Saydığımız hikâyelerin belirgin bir konusu vardır. Her konu bir olaya dayanır; her olay belli bir zaman ve mekân diliminde gerçekleşir. Geri kalan yirmi hikâyede ise vak’adan çok duygu ve düşüncelerin aktarımı söz konusudur. Bilinç akışı artmış, buna bağlı olarak iç monolog kullanılır hale gelmiştir. Belli bir “an”dan yola çıkarak yazılmış olan bu hikâyelerde hem gösterme metodu, hem de anlatma-özetleme metodu kullanılmıştır.

Vak’anın zayıflamış olmasının nedeni, ferdin psikolojisinden yola çıkılarak toplumsal gerçeklere ulaşma çabasıdır. Bu çaba Yazarın “psikolojik realite”yi ön plana çıkartmasına yol açar. Psikolojik realitenin ön plana çıkması da vak’ayı arka plana itmeyi gerektirir kanısındayız.
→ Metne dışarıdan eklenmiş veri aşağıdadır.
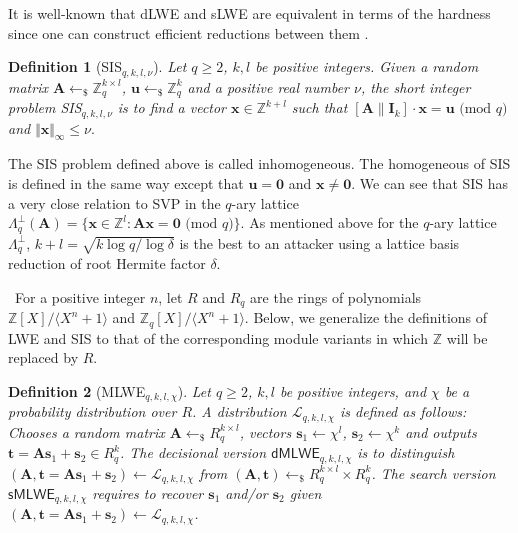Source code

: \documentclass[conference]{IEEEtran}
\newtheorem{definition}{Definition}[section]
\begin{document}
	It is well-known that \textsf{dLWE} and \textsf{sLWE} are equivalent in terms of the hardness since one can construct efficient reductions between them  \cite{Reg09}.
	
	\begin{definition}[\textsf{SIS$_{q,k, l,\nu}$}] \label{def3}
		Let $q \geq 2$, $k, l$ be positive integers. Given a random matrix $\mathbf{A} \leftarrow_{\$} \mathbb{Z}_q^{k \times l}$, $\mathbf{u} \leftarrow_{\$} \mathbb{Z}_q^{k}$ and a positive real number $\nu$, the short integer problem \textsf{SIS$_{q,k,l, \nu}$} is to find a vector $\mathbf{x}\in \mathbb{Z}^{k+l}$ such that $[\mathbf{A}\|\mathbf{I}_k]\cdot\mathbf{x} =\mathbf{u} \text{ (mod } q)$ and $\Vert \mathbf{x}\Vert_{\infty} \leq \nu.$
	\end{definition}
	
	The \textsf{SIS} problem defined above is called inhomogeneous. The homogeneous of \textsf{SIS} is defined in the same way except that $\mathbf{u}=\mathbf{0}$ and $\mathbf{x}\neq \mathbf{0}$.  We can see that \textsf{SIS} has a very close relation to \textsf{SVP}  in the $q$-ary lattice  $\Lambda_q^{\bot}(\mathbf{A})=\{\mathbf{x} \in \mathbb{Z}^l: \mathbf{A}\mathbf{x}=\mathbf{0} \text{ (mod } q) \}.$ 
	As mentioned above for the $q$-ary lattice $\Lambda_q^{\bot}$, $k+l=\sqrt{k\log q/\log \delta}$ is the best to an attacker using a lattice basis reduction of root Hermite factor $\delta$.
	
	\
	For a positive integer $n$, let $R$ and $R_q$ are the rings of polynomials $\mathbb{Z}[X]/ \langle X^n+1 \rangle$ and $\mathbb{Z}_q[X]/ \langle X^n+1 \rangle$. Below, we generalize the definitions of \textsf{LWE} and \textsf{SIS} to that of the corresponding module variants in which $\mathbb{Z}$ will be replaced by $R$.
	
	\fi
	\begin{definition}[\textsf{MLWE$_{q,k,l,\chi}$}] \label{def2}
		Let $q \geq 2$, $k, l$ be positive integers, and $\chi $ be a probability distribution over $R$. A distribution $\mathcal{L}_{q,k,l, \chi}$ is defined as follows: Chooses a random matrix $\mathbf{A} \leftarrow_{\$} R_q^{k \times l}$, vectors $\mathbf{s}_1 \leftarrow \chi^{l}$, $\mathbf{s}_2 \leftarrow \chi^{k}$ and outputs $\mathbf{t}=\mathbf{A}\mathbf{s}_1+\mathbf{s}_2 \in R_q^{k}$. The decisional version $\mathsf{dMLWE}_{q,k,l,\chi}$ is to distinguish $(\mathbf{A}, \mathbf{t}=\mathbf{A}\mathbf{s}_1+\mathbf{s}_2) \leftarrow \mathcal{L}_{q,k,l, \chi}$ from $(\mathbf{A}, \mathbf{t})  \leftarrow_{\$} R_q^{k \times l}\times  R_q^{k}$.  The search version $\mathsf{sMLWE}_{q,k,l,\chi}$ requires to recover $\mathbf{s}_1$ and/or $\mathbf{s}_2$ given $(\mathbf{A}, \mathbf{t}=\mathbf{A}\mathbf{s}_1+\mathbf{s}_2) \leftarrow \mathcal{L}_{q,k,l, \chi}$. 
	\end{definition}
	
\end{document}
Bu metinler gücünü vak’adan almazlar.

Hikâyeler bakış açılarına göre değerlendirildiğinde “ben” unsurunun ön planda olduğunu, ferdi duyuşun esas kabul edildiğini görmek mümkündür. Bu otuz üç hikâyeden dört tanesi yazar-anlatıcının bakış açısı ile kaleme alınmıştır. Bunlar: “Güzün Savaş”,“Cumartesi Yalnızlığı”,“Ağlayan Kiremitler”

ve “Zeytinlikler Altında Sükûn Yok”tur.

“Hüzün Kahvesi” ve “Türküsüz”de birden fazla anlatıcı ve bakış açısı vardır. Bu altı hikâye çıkarıldığında geri kalan yirmi yedi hikâye, anlatıcının bakış açısı ile yazılmıştır. Buradan hareketle,

kahraman-anlatıcının görüş ve düşüncelerinin, vak’anın aktarılışında birinci derecede etkili olduğunu söylemek mümkündür. Bunun sebebi fertten yola çıkılarak toplumsal çözümlemelere istenmesidir. Böylece ferdin içinde bulunduğu psikolojik durum, duygu ve düşünceler güçlü bir şekilde verilerek toplumsal gerçeklere varılmış olacaktır.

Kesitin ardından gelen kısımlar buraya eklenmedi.